Terry Pratchett, Feet of Clay
…He hated the very idea of the world being divided into the shaved and the shavers. Or those who wore the shiny boots and those who cleaned the mud off them. Every time he saw Willikins the butler fold his, Vimes’s, clothes, he suppressed a terrible urge to kick the butler’s shiny backside as an affront to the dignity of man.
(Terry Pratchett, Feet of Clay)
The original working title for this book was Words in the Head.
Feet of Clay is a biblical reference. The Babylonian king Nebuchadnezzar had a dream in which he saw a statue whose head was made of gold, but lower down the statue the materials got progressively more base, until the feet were part of iron, part of clay; the statue was shattered and destroyed by being struck on the feet, its weakest point. Hence, colloquially, the expression feet of clay has come to mean that someone regarded as an idol has a hidden weakness.
A Discworld Howdunnit
Who’s murdering harmless old men? Who’s poisoning the Patrician?
As autumn fogs hold Ankh-Morpork in their grip, the City Watch have to track down a murderer who can’t be seen.
Maybe the golems know something – but the solemn man of clay, who work all day and night and are never any trouble to anyone, have started to commit suicide…
It’s not as if the Watch hasn’t got problems of its own.

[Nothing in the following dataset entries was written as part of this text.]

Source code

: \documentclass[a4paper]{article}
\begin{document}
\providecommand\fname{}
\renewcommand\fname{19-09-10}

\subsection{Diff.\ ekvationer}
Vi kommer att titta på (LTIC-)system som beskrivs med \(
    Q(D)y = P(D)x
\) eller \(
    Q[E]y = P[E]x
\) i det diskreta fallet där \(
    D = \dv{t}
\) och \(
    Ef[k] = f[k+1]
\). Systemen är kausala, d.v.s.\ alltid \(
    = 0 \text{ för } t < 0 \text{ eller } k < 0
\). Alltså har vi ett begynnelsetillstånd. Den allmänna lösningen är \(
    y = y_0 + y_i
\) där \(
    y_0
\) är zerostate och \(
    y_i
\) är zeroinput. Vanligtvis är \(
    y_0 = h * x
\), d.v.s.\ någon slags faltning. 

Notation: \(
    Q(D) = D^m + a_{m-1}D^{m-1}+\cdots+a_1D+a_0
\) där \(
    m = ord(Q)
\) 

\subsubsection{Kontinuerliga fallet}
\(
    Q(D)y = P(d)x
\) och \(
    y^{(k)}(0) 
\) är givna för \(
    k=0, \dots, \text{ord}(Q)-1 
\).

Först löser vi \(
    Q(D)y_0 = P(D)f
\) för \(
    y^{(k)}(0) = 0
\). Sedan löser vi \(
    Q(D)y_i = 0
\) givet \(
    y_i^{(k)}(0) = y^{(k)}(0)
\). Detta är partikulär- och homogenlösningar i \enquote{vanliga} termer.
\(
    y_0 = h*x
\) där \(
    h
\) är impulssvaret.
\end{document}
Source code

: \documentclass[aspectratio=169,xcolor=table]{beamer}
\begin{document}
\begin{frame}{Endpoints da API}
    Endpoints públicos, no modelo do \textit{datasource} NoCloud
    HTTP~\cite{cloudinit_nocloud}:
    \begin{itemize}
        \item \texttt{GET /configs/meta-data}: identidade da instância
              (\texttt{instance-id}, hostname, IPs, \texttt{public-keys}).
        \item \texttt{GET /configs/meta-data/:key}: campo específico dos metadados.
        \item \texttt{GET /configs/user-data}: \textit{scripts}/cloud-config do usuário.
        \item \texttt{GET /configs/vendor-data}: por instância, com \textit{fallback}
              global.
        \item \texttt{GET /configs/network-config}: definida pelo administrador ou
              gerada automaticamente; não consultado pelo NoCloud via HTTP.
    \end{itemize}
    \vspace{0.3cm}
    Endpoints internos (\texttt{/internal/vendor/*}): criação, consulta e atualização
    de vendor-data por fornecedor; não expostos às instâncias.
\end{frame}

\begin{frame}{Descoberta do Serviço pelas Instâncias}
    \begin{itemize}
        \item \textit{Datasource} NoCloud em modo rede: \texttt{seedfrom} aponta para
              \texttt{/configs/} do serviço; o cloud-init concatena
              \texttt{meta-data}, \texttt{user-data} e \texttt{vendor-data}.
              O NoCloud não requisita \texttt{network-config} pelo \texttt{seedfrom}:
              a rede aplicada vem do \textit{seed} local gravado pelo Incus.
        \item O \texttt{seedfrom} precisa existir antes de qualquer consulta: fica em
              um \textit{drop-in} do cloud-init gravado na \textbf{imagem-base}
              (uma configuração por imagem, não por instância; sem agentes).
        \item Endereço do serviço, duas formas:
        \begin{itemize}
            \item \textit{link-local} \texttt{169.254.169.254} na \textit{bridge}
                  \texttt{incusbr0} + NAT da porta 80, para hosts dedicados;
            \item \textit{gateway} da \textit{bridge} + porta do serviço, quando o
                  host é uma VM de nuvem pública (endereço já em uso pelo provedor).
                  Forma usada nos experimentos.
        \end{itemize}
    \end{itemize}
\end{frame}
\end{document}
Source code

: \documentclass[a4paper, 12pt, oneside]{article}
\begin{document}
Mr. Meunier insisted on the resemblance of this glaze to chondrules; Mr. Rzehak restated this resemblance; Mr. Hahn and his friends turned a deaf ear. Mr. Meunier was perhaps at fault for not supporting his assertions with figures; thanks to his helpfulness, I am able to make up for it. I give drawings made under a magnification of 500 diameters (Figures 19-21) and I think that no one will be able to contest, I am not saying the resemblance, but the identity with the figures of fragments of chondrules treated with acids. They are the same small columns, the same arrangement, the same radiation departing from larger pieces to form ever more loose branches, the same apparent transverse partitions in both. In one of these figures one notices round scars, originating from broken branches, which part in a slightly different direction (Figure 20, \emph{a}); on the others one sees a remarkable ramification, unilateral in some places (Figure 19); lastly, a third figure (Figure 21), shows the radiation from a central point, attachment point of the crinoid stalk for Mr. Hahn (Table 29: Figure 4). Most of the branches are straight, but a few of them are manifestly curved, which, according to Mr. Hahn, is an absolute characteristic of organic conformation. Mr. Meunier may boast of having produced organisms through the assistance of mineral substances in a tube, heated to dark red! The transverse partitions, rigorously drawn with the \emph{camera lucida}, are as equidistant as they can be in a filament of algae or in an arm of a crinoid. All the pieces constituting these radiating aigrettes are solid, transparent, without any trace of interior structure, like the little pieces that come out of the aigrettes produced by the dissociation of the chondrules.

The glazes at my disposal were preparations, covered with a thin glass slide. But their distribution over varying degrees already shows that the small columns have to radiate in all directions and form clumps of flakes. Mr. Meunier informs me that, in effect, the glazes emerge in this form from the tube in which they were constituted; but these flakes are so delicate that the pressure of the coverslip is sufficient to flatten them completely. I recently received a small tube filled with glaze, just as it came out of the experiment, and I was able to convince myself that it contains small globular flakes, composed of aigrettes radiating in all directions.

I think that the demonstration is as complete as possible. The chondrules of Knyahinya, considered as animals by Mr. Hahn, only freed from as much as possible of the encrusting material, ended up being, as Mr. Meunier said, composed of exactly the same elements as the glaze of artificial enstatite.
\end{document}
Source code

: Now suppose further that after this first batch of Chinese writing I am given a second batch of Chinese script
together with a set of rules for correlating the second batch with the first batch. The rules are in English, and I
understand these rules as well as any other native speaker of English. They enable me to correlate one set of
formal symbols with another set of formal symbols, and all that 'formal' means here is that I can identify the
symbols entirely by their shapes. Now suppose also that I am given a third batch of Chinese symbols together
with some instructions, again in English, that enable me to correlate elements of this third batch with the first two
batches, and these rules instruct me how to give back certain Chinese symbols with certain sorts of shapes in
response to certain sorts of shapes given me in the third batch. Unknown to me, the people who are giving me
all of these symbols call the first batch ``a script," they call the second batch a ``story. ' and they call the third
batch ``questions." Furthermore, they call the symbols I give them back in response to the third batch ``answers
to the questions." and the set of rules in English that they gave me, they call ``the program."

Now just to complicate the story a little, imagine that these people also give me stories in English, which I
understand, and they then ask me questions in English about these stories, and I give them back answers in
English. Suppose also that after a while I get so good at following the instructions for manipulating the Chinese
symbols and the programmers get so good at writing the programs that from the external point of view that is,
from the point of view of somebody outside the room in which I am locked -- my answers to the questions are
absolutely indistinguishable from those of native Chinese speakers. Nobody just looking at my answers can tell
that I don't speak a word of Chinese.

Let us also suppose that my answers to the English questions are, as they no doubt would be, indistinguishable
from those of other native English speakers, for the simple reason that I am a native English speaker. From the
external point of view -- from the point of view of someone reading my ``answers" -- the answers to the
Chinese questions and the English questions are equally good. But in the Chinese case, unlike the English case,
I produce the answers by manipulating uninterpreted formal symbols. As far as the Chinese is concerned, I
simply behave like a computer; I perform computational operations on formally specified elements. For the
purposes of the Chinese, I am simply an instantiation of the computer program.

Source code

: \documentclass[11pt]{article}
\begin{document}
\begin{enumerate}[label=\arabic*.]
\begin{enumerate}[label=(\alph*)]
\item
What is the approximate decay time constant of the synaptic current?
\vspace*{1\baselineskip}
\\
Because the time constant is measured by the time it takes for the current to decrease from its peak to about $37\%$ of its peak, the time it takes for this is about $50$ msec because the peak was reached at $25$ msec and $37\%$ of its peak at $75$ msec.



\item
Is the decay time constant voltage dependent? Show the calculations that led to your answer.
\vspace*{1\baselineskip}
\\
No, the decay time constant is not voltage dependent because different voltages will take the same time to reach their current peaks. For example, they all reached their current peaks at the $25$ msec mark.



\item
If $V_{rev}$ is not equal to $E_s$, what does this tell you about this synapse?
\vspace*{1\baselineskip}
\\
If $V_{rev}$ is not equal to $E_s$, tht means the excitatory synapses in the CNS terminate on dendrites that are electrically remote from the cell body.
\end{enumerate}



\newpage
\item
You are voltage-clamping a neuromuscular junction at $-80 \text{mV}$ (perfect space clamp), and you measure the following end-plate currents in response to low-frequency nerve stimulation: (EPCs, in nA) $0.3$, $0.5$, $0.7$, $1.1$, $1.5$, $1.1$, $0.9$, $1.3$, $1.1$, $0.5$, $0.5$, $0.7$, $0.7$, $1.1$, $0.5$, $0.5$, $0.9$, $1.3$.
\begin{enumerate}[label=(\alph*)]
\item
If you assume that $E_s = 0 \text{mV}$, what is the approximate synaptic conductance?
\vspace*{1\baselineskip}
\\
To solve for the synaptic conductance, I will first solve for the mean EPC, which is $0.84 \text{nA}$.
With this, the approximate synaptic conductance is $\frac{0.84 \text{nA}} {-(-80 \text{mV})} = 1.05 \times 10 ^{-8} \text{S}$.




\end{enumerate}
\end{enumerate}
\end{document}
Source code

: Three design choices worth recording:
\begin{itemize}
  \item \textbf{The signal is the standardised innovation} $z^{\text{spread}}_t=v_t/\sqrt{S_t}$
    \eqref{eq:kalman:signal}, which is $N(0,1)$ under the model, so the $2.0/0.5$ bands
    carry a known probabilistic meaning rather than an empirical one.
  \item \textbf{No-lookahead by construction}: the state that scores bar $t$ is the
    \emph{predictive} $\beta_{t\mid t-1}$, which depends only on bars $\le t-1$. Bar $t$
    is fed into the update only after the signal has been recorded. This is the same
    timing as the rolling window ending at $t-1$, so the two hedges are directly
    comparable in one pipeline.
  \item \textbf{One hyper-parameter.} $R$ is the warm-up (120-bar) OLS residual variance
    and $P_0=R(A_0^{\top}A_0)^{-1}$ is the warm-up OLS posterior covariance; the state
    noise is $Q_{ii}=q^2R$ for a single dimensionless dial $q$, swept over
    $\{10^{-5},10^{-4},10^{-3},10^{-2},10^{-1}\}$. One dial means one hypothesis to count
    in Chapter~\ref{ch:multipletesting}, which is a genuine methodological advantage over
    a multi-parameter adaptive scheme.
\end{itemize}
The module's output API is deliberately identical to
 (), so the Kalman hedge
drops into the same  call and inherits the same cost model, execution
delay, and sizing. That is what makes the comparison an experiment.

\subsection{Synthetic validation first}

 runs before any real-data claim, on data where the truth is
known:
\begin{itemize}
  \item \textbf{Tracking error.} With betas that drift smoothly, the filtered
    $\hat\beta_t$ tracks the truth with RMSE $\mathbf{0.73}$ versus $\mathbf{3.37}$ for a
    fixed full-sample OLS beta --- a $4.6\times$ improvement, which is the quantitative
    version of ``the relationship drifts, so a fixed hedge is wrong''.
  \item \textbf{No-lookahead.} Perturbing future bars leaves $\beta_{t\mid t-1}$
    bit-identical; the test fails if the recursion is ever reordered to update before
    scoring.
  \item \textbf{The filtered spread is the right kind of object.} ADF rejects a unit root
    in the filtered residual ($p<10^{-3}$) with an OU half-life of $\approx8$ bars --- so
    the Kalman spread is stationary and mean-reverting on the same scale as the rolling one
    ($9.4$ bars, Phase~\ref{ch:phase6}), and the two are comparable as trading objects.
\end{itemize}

There’s a werewolf suffering from Pre-Lunar Tension. Corporal Nobbs is hobnobbing with the nobs, and there’s something really strange about the new dwarf recruit, especially his earings and eyeshadow.
Who can you trust when there are mobs on the streets and plotters in the dark and all the clues point the wrong way?
In the gloom of the night, Watch Commander Sir Samuel Vimes finds that the truth might not be out there at all.
It may be in amongst the words in the head
A chilling tale of poison and pottery.